Appelés à contrôler l’entrée et la sortie des marchandises du territoire national, les douaniers postés aux différentes portes du pays veillent à ce que les taxes douanières imposées sur les marchandises soient payées. Mais pour éviter les détournements de ces taxes, les services du Trésor public assistent ceux des douanes pour percevoir les différents impôts. Mieux, pour une meilleure sécurisation des recettes, des quittances de payement devraient être délivrées à ceux qui s’acquittent de leurs droits.
Pourtant, malgré toutes ces mesures, les agents de la douane trouvent toujours le moyen de détourner les recettes générées à leur propre profit, au détriment des caisses de l’Etat. A l’aéroport par exemple, des réseaux se sont constitués entre les transitaires et les douaniers. Ainsi, des marchandises qui devraient normalement payer des droits de douane sortent de cette enceinte de manière clandestine. Soit en sous-évaluant la valeur, ou en l’exonérant des frais de douanes.
Mais derrière, ce sont les douaniers qui se sucrent. C’est le cas de ces ordinateurs dont les frais de douane s’élèvent normalement à 2.800.000, mais qui sont curieusement passés à la douane après qu’un agent a empoché 1.000.000 FCFA. D’autres marchandises sortent clandestinement de l’aéroport sans être déclarées officiellement à la douane, avec la complicité des douaniers qui reçoivent en contrepartie des pots-de-vin et autres bonus.
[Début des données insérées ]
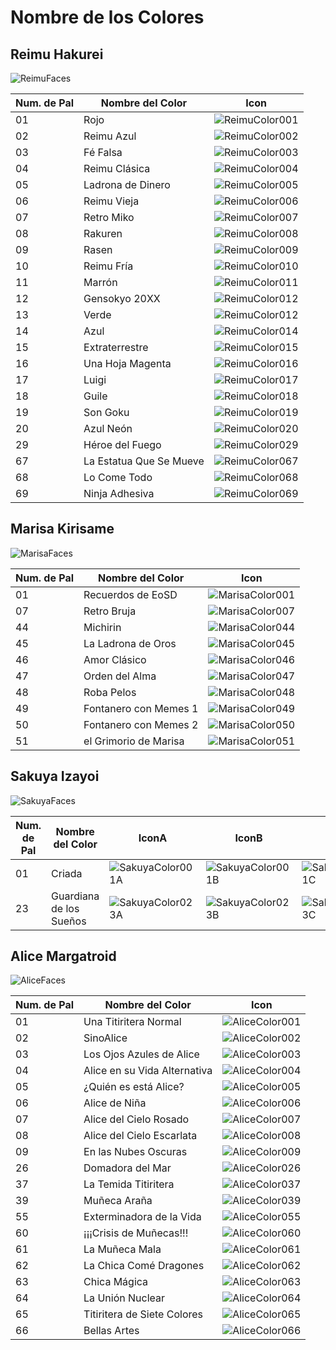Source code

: # Nombre de los Colores

## Reimu Hakurei
![ReimuFaces](https://github.com/IkuTronHD/Touhou-Kagehakuchuumu---Shadow-Daydream/blob/main/img/Select/pl00_ct01.png)

| Num. de Pal | Nombre del Color | Icon |
|----------|---------------|-----------|
| 01 | Rojo | ![ReimuColor001](https://github.com/IkuTronHD/Touhou-Kagehakuchuumu---Shadow-Daydream/blob/main/Reimu/Colors/ES/001.png) |
| 02 | Reimu Azul | ![ReimuColor002](https://github.com/IkuTronHD/Touhou-Kagehakuchuumu---Shadow-Daydream/blob/main/Reimu/Colors/ES/002.png) |
| 03 | Fé Falsa | ![ReimuColor003](https://github.com/IkuTronHD/Touhou-Kagehakuchuumu---Shadow-Daydream/blob/main/Reimu/Colors/ES/003.png) |
| 04 | Reimu Clásica | ![ReimuColor004](https://github.com/IkuTronHD/Touhou-Kagehakuchuumu---Shadow-Daydream/blob/main/Reimu/Colors/ES/004.png) |
| 05 | Ladrona de Dinero | ![ReimuColor005](https://github.com/IkuTronHD/Touhou-Kagehakuchuumu---Shadow-Daydream/blob/main/Reimu/Colors/ES/005.png) |
| 06 | Reimu Vieja | ![ReimuColor006](https://github.com/IkuTronHD/Touhou-Kagehakuchuumu---Shadow-Daydream/blob/main/Reimu/Colors/ES/006.png) |
| 07 | Retro Miko | ![ReimuColor007](https://github.com/IkuTronHD/Touhou-Kagehakuchuumu---Shadow-Daydream/blob/main/Reimu/Colors/ES/007.png) |
| 08 | Rakuren | ![ReimuColor008](https://github.com/IkuTronHD/Touhou-Kagehakuchuumu---Shadow-Daydream/blob/main/Reimu/Colors/ES/008.png) |
| 09 | Rasen | ![ReimuColor009](https://github.com/IkuTronHD/Touhou-Kagehakuchuumu---Shadow-Daydream/blob/main/Reimu/Colors/ES/009.png) |
| 10 | Reimu Fría | ![ReimuColor010](https://github.com/IkuTronHD/Touhou-Kagehakuchuumu---Shadow-Daydream/blob/main/Reimu/Colors/ES/010.png) |
| 11 | Marrón | ![ReimuColor011](https://github.com/IkuTronHD/Touhou-Kagehakuchuumu---Shadow-Daydream/blob/main/Reimu/Colors/ES/011.png) |
| 12 | Gensokyo 20XX | ![ReimuColor012](https://github.com/IkuTronHD/Touhou-Kagehakuchuumu---Shadow-Daydream/blob/main/Reimu/Colors/ES/012.png) |
| 13 | Verde | ![ReimuColor012](https://github.com/IkuTronHD/Touhou-Kagehakuchuumu---Shadow-Daydream/blob/main/Reimu/Colors/ES/013.png) |
| 14 | Azul | ![ReimuColor014](https://github.com/IkuTronHD/Touhou-Kagehakuchuumu---Shadow-Daydream/blob/main/Reimu/Colors/ES/014.png) |
| 15 | Extraterrestre | ![ReimuColor015](https://github.com/IkuTronHD/Touhou-Kagehakuchuumu---Shadow-Daydream/blob/main/Reimu/Colors/ES/015.png) |
| 16 | Una Hoja Magenta | ![ReimuColor016](https://github.com/IkuTronHD/Touhou-Kagehakuchuumu---Shadow-Daydream/blob/main/Reimu/Colors/ES/016.png) |
| 17 | Luigi | ![ReimuColor017](https://github.com/IkuTronHD/Touhou-Kagehakuchuumu---Shadow-Daydream/blob/main/Reimu/Colors/ES/017.png) |
| 18 | Guile | ![ReimuColor018](https://github.com/IkuTronHD/Touhou-Kagehakuchuumu---Shadow-Daydream/blob/main/Reimu/Colors/ES/018.png) |
| 19 | Son Goku | ![ReimuColor019](https://github.com/IkuTronHD/Touhou-Kagehakuchuumu---Shadow-Daydream/blob/main/Reimu/Colors/ES/019.png) |
| 20 | Azul Neón | ![ReimuColor020](https://github.com/IkuTronHD/Touhou-Kagehakuchuumu---Shadow-Daydream/blob/main/Reimu/Colors/ES/020.png) |
| 29 | Héroe del Fuego | ![ReimuColor029](https://github.com/IkuTronHD/Touhou-Kagehakuchuumu---Shadow-Daydream/blob/main/Reimu/Colors/ES/029.png) |
| 67 | La Estatua Que Se Mueve | ![ReimuColor067](https://github.com/IkuTronHD/Touhou-Kagehakuchuumu---Shadow-Daydream/blob/main/Reimu/Colors/ES/067.png) |
| 68 | Lo Come Todo | ![ReimuColor068](https://github.com/IkuTronHD/Touhou-Kagehakuchuumu---Shadow-Daydream/blob/main/Reimu/Colors/ES/068.png) |
| 69 | Ninja Adhesiva | ![ReimuColor069](https://github.com/IkuTronHD/Touhou-Kagehakuchuumu---Shadow-Daydream/blob/main/Reimu/Colors/ES/069.png) |

## Marisa Kirisame
![MarisaFaces](https://github.com/IkuTronHD/Touhou-Kagehakuchuumu---Shadow-Daydream/blob/main/img/Select/pl01_ct01.png)

| Num. de Pal | Nombre del Color | Icon |
|----------|---------------|-----------|
| 01 | Recuerdos de EoSD | ![MarisaColor001](https://github.com/IkuTronHD/Touhou-Kagehakuchuumu---Shadow-Daydream/blob/main/Marisa/Colors/ES/001.png) |
| 07 | Retro Bruja | ![MarisaColor007](https://github.com/IkuTronHD/Touhou-Kagehakuchuumu---Shadow-Daydream/blob/main/Marisa/Colors/ES/007.png) |
| 44 | Michirin | ![MarisaColor044](https://github.com/IkuTronHD/Touhou-Kagehakuchuumu---Shadow-Daydream/blob/main/Marisa/Colors/ES/044.png) |
| 45 | La Ladrona de Oros | ![MarisaColor045](https://github.com/IkuTronHD/Touhou-Kagehakuchuumu---Shadow-Daydream/blob/main/Marisa/Colors/ES/045.png) |
| 46 | Amor Clásico | ![MarisaColor046](https://github.com/IkuTronHD/Touhou-Kagehakuchuumu---Shadow-Daydream/blob/main/Marisa/Colors/ES/046.png) |
| 47 | Orden del Alma | ![MarisaColor047](https://github.com/IkuTronHD/Touhou-Kagehakuchuumu---Shadow-Daydream/blob/main/Marisa/Colors/ES/047.png) |
| 48 | Roba Pelos | ![MarisaColor048](https://github.com/IkuTronHD/Touhou-Kagehakuchuumu---Shadow-Daydream/blob/main/Marisa/Colors/ES/048.png) |
| 49 | Fontanero con Memes 1 | ![MarisaColor049](https://github.com/IkuTronHD/Touhou-Kagehakuchuumu---Shadow-Daydream/blob/main/Marisa/Colors/ES/049.png) |
| 50 | Fontanero con Memes 2 | ![MarisaColor050](https://github.com/IkuTronHD/Touhou-Kagehakuchuumu---Shadow-Daydream/blob/main/Marisa/Colors/ES/050.png) |
| 51 | el Grimorio de Marisa | ![MarisaColor051](https://github.com/IkuTronHD/Touhou-Kagehakuchuumu---Shadow-Daydream/blob/main/Marisa/Colors/ES/051.png) |

## Sakuya Izayoi
![SakuyaFaces](https://github.com/IkuTronHD/Touhou-Kagehakuchuumu---Shadow-Daydream/blob/main/img/Select/pl02a_ct01.png)

| Num. de Pal | Nombre del Color | IconA | IconB | IconC |
|----------|---------------|-----------|-----------|-----------|
| 01 | Criada | ![SakuyaColor001A](https://github.com/IkuTronHD/Touhou-Kagehakuchuumu---Shadow-Daydream/blob/main/Sakuya/Colors/ES/001A.png) | ![SakuyaColor001B](https://github.com/IkuTronHD/Touhou-Kagehakuchuumu---Shadow-Daydream/blob/main/Sakuya/Colors/ES/001B.png) | ![SakuyaColor001C](https://github.com/IkuTronHD/Touhou-Kagehakuchuumu---Shadow-Daydream/blob/main/Sakuya/Colors/ES/001C.png) |
| 23 | Guardiana de los Sueños | ![SakuyaColor023A](https://github.com/IkuTronHD/Touhou-Kagehakuchuumu---Shadow-Daydream/blob/main/Sakuya/Colors/ES/023A.png) | ![SakuyaColor023B](https://github.com/IkuTronHD/Touhou-Kagehakuchuumu---Shadow-Daydream/blob/main/Sakuya/Colors/ES/023B.png) | ![SakuyaColor023C](https://github.com/IkuTronHD/Touhou-Kagehakuchuumu---Shadow-Daydream/blob/main/Sakuya/Colors/ES/023C.png) |

## Alice Margatroid
![AliceFaces](https://github.com/IkuTronHD/Touhou-Kagehakuchuumu---Shadow-Daydream/blob/main/img/Select/pl03_ct01.png)

| Num. de Pal | Nombre del Color | Icon |
|----------|---------------|-----------|
| 01 | Una Titiritera Normal | ![AliceColor001](https://github.com/IkuTronHD/Touhou-Kagehakuchuumu---Shadow-Daydream/blob/main/Alice/Colors/ES/001.png) |
| 02 | SinoAlice | ![AliceColor002](https://github.com/IkuTronHD/Touhou-Kagehakuchuumu---Shadow-Daydream/blob/main/Alice/Colors/ES/002.png) |
| 03 | Los Ojos Azules de Alice | ![AliceColor003](https://github.com/IkuTronHD/Touhou-Kagehakuchuumu---Shadow-Daydream/blob/main/Alice/Colors/ES/003.png) |
| 04 | Alice en su Vida Alternativa | ![AliceColor004](https://github.com/IkuTronHD/Touhou-Kagehakuchuumu---Shadow-Daydream/blob/main/Alice/Colors/ES/004.png) |
| 05 | ¿Quién es está Alice? | ![AliceColor005](https://github.com/IkuTronHD/Touhou-Kagehakuchuumu---Shadow-Daydream/blob/main/Alice/Colors/ES/005.png) |
| 06 | Alice de Niña | ![AliceColor006](https://github.com/IkuTronHD/Touhou-Kagehakuchuumu---Shadow-Daydream/blob/main/Alice/Colors/ES/006.png) |
| 07 | Alice del Cielo Rosado | ![AliceColor007](https://github.com/IkuTronHD/Touhou-Kagehakuchuumu---Shadow-Daydream/blob/main/Alice/Colors/ES/007.png) |
| 08 | Alice del Cielo Escarlata | ![AliceColor008](https://github.com/IkuTronHD/Touhou-Kagehakuchuumu---Shadow-Daydream/blob/main/Alice/Colors/ES/008.png) |
| 09 | En las Nubes Oscuras | ![AliceColor009](https://github.com/IkuTronHD/Touhou-Kagehakuchuumu---Shadow-Daydream/blob/main/Alice/Colors/ES/009.png) |
| 26 | Domadora del Mar | ![AliceColor026](https://github.com/IkuTronHD/Touhou-Kagehakuchuumu---Shadow-Daydream/blob/main/Alice/Colors/ES/026.png) |
| 37 | La Temida Titiritera | ![AliceColor037](https://github.com/IkuTronHD/Touhou-Kagehakuchuumu---Shadow-Daydream/blob/main/Alice/Colors/ES/037.png) |
| 39 | Muñeca Araña | ![AliceColor039](https://github.com/IkuTronHD/Touhou-Kagehakuchuumu---Shadow-Daydream/blob/main/Alice/Colors/ES/039.png) |
| 55 | Exterminadora de la Vida | ![AliceColor055](https://github.com/IkuTronHD/Touhou-Kagehakuchuumu---Shadow-Daydream/blob/main/Alice/Colors/ES/055.png) |
| 60 | ¡¡¡Crisis de Muñecas!!! | ![AliceColor060](https://github.com/IkuTronHD/Touhou-Kagehakuchuumu---Shadow-Daydream/blob/main/Alice/Colors/ES/060.png) |
| 61 | La Muñeca Mala | ![AliceColor061](https://github.com/IkuTronHD/Touhou-Kagehakuchuumu---Shadow-Daydream/blob/main/Alice/Colors/ES/061.png) |
| 62 | La Chica Comé Dragones | ![AliceColor062](https://github.com/IkuTronHD/Touhou-Kagehakuchuumu---Shadow-Daydream/blob/main/Alice/Colors/ES/062.png) |
| 63 | Chica Mágica | ![AliceColor063](https://github.com/IkuTronHD/Touhou-Kagehakuchuumu---Shadow-Daydream/blob/main/Alice/Colors/ES/063.png) |
| 64 | La Unión Nuclear | ![AliceColor064](https://github.com/IkuTronHD/Touhou-Kagehakuchuumu---Shadow-Daydream/blob/main/Alice/Colors/ES/064.png) |
| 65 | Titiritera de Siete Colores | ![AliceColor065](https://github.com/IkuTronHD/Touhou-Kagehakuchuumu---Shadow-Daydream/blob/main/Alice/Colors/ES/065.png) |
| 66 | Bellas Artes | ![AliceColor066](https://github.com/IkuTronHD/Touhou-Kagehakuchuumu---Shadow-Daydream/blob/main/Alice/Colors/ES/066.png) |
Selon une source anonyme, l’Etat perdrait à l’aéroport de Libreville pas moins de 15.000.000 FCFA par jour, du fait des frais de douane détournés.
Au niveau des frontières terrestres, l’hémorragie est encore plus grave. Au poste de douane d’Eboro par exemple, les frais de douanes sont prélevés à la tête du client, souvent sans délivrer une quittance de payement. Ainsi, un camion de type canter chargé des produits vivriers en provenance du Cameroun s’acquitte à ce poste d’une somme de 25.000 FCFA. Les camions de 10 roues payent 50.000 FCFA. Pour les bœufs importés, les frais s’élèvent à 10.000 CFA par tête.
Or, selon le code douanier de la CEMAC, les produits vivriers en provenance des pays de cette zone sont exonérés de taxes douanières. Pour un jeune qui aide les douaniers dans la fouille des véhicules à ce poste, les taxes journalières atteignent souvent 500.000 FCFA. Des fonds qui ne sont pas versés dans les caisses du Trésor public. Et c’est presque les mêmes pratiques aussi bien au poste de Meyo-Kyé qu’à celui d’Assock-Medzeng à la frontière avec la Guinée équatoriale.
Au port d’Owendo règne aussi une haute mafia. Les multiples exonérations profitent aux douaniers qui soutiennent les différents dossiers. Ainsi, pour un véhicule qui devrait payer 6.000.000 de frais de douane, la moitié ou les deux tiers seront directement remis à l’agent de douane. C’est le même procédé dans les abattements. L’on peut aussi ajouter à ce triste tableau la complicité de certains douaniers dans les fausses déclarations. Dans le but de sous-évaluer les taxes à payer.
La douane peut considérablement améliorer ses recettes si et seulement si toutes les taxes prélevées prenaient la direction du Trésor public. Malheureusement, les agents de la douane s’accaparent eux-mêmes la plus grande partie. Sinon, comment comprendre que dans certains bureaux régionaux de douane, les objectifs que leur assigne leur tutelle pour une année soient atteints au bout seulement d’un semestre ?
Ce qui laisse penser que les agents travaillent plus pour eux-mêmes que pour l’Etat. D’où le train de vie que la majorité d’entre eux mènent, que leurs salaires ne sauraient justifier.